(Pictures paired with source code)
────────────────

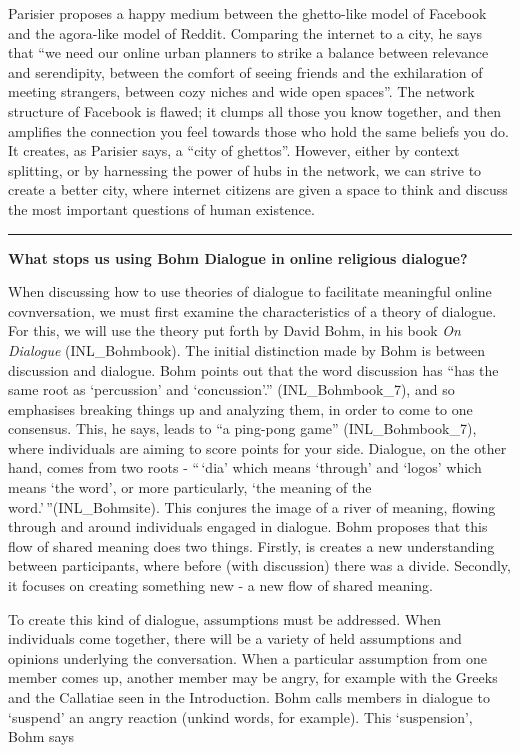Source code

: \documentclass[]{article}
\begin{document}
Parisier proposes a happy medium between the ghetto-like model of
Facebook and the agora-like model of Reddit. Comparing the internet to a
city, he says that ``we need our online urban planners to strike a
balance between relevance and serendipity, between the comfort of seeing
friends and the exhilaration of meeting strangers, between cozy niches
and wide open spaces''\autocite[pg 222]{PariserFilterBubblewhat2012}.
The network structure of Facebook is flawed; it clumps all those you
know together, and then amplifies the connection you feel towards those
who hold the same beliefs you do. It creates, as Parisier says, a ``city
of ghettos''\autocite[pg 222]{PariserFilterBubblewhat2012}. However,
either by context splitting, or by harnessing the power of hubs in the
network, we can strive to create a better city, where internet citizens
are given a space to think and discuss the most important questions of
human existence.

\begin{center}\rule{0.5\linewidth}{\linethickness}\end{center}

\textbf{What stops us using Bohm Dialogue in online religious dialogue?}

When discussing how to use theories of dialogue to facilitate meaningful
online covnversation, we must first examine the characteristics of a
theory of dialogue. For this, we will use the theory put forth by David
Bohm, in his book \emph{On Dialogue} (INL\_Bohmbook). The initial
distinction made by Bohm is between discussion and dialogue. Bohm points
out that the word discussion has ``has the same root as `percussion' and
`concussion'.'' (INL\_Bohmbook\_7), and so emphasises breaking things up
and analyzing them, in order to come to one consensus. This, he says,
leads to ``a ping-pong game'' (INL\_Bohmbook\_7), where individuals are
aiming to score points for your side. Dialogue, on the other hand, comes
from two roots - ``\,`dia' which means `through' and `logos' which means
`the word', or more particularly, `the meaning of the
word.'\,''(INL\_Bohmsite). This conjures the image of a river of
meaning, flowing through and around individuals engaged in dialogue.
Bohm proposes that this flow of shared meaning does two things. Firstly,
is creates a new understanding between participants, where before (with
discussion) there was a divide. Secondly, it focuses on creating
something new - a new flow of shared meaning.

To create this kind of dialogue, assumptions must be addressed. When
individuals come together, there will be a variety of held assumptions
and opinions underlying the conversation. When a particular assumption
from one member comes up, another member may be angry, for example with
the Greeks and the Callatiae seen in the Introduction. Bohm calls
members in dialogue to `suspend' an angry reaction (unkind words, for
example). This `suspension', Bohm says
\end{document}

────────────────

Give back all the records as they stand, but with no pictures in the copy.

Source code

: \documentclass[]{article}
\begin{document}
Parisier proposes a happy medium between the ghetto-like model of
Facebook and the agora-like model of Reddit. Comparing the internet to a
city, he says that ``we need our online urban planners to strike a
balance between relevance and serendipity, between the comfort of seeing
friends and the exhilaration of meeting strangers, between cozy niches
and wide open spaces''\autocite[pg 222]{PariserFilterBubblewhat2012}.
The network structure of Facebook is flawed; it clumps all those you
know together, and then amplifies the connection you feel towards those
who hold the same beliefs you do. It creates, as Parisier says, a ``city
of ghettos''\autocite[pg 222]{PariserFilterBubblewhat2012}. However,
either by context splitting, or by harnessing the power of hubs in the
network, we can strive to create a better city, where internet citizens
are given a space to think and discuss the most important questions of
human existence.

\begin{center}\rule{0.5\linewidth}{\linethickness}\end{center}

\textbf{What stops us using Bohm Dialogue in online religious dialogue?}

When discussing how to use theories of dialogue to facilitate meaningful
online covnversation, we must first examine the characteristics of a
theory of dialogue. For this, we will use the theory put forth by David
Bohm, in his book \emph{On Dialogue} (INL\_Bohmbook). The initial
distinction made by Bohm is between discussion and dialogue. Bohm points
out that the word discussion has ``has the same root as `percussion' and
`concussion'.'' (INL\_Bohmbook\_7), and so emphasises breaking things up
and analyzing them, in order to come to one consensus. This, he says,
leads to ``a ping-pong game'' (INL\_Bohmbook\_7), where individuals are
aiming to score points for your side. Dialogue, on the other hand, comes
from two roots - ``\,`dia' which means `through' and `logos' which means
`the word', or more particularly, `the meaning of the
word.'\,''(INL\_Bohmsite). This conjures the image of a river of
meaning, flowing through and around individuals engaged in dialogue.
Bohm proposes that this flow of shared meaning does two things. Firstly,
is creates a new understanding between participants, where before (with
discussion) there was a divide. Secondly, it focuses on creating
something new - a new flow of shared meaning.

To create this kind of dialogue, assumptions must be addressed. When
individuals come together, there will be a variety of held assumptions
and opinions underlying the conversation. When a particular assumption
from one member comes up, another member may be angry, for example with
the Greeks and the Callatiae seen in the Introduction. Bohm calls
members in dialogue to `suspend' an angry reaction (unkind words, for
example). This `suspension', Bohm says
\end{document}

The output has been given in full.